Date : 00.00.00
Name of the Patient : Abc Xyzlla Llmn / F / 63 yrs.
Referred by : Dr. Abc Xyzauvan.
Examination : M.R.I. of the Brain.
CLINICAL PROFILE :
C/O left eye ptosis 2 months with painful left 3rd nerve palsy.
Known diabetic (controlled) & hypertensive. On Rx.
M.R.I of the brain was performed using the following parameters :
5 mm thick T1 Weighted, proton and T2 Weighted axial images.
3 mm thick T1 Weighted and STIR coronal images.
After administration of contrast the following parameters were used :
5 mm thick T1 Weighted axial images with magnetization transfer,
5 mm thick T1 Weighted sagittal images.
3 mm thick T1 Weighted coronal images with fat saturation.

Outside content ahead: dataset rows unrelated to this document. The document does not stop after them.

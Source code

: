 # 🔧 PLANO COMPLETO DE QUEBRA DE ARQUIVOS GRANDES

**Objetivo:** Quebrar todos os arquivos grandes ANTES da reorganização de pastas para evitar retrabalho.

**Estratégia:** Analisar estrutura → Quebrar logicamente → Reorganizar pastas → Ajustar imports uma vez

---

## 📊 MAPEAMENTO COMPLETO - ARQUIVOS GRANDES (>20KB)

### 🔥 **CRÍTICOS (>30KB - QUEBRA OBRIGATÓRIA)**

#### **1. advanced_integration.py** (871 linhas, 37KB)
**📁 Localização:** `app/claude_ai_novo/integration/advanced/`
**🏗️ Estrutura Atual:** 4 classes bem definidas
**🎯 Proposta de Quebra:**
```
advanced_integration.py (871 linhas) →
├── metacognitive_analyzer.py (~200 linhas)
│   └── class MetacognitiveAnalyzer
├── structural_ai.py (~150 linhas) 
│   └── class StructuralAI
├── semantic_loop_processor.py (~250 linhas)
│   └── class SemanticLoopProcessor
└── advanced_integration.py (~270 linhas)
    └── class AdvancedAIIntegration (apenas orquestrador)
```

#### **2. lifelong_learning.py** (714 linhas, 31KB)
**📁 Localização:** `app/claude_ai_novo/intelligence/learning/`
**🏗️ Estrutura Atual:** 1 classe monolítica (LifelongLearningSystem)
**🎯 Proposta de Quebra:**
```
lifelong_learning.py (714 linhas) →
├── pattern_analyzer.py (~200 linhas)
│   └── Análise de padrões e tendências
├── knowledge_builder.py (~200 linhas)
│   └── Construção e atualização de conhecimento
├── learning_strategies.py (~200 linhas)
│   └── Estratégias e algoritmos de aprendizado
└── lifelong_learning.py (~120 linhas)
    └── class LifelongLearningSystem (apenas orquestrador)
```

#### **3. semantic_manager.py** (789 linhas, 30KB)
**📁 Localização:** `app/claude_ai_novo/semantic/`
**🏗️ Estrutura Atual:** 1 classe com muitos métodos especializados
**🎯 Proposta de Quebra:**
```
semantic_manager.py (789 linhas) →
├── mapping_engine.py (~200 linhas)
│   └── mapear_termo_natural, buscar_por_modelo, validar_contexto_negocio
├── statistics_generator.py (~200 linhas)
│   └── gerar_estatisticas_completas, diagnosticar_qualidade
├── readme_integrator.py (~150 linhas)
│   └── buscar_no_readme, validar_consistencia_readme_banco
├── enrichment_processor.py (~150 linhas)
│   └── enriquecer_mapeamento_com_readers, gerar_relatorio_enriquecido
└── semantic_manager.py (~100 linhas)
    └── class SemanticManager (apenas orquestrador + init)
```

There are ill-defined, hyperintense areas on the proton and T2 Weighted images in the posterior parietal periventricular white matter bilaterally and in bilateral centrum semiovale. These lesions appear nearly isointense to normal white matter on the T1 Weighted images.
Both the lateral, third and the fourth ventricles are normal. There is slight prominence of the cerebral cortical sulci and basal cisternal spaces bilaterally. There is no shift of the midline structures. The vertebro-basilar system is ectatic with indentation on the brainstem on the left.
The pituitary gland, suprasellar cistern, cavernous sinuses on either side, visualized orbits and optic nerves on either side are unremarkable. No focal mass lesion is identified in the cavernous sinuses or the visualized orbits. The left eye is aphakic. Mucosal thickening is noted in the right maxillary antrum.
After administration of contrast, there is no focal area of abnormal enhancement in the brain parenchyma, the meninges, the cavernous sinuses or the orbits on either side.
Altered signal in the posterior parietal periventricular white matter bilaterally and in bilateral centrum semiovale most likely represent ischemic changes.
No abnormality is detected within the cavernous sinuses, visualized orbits and optic nerves on either side.
The vertebro-basilar system is ectatic, indenting the brainstem on the left.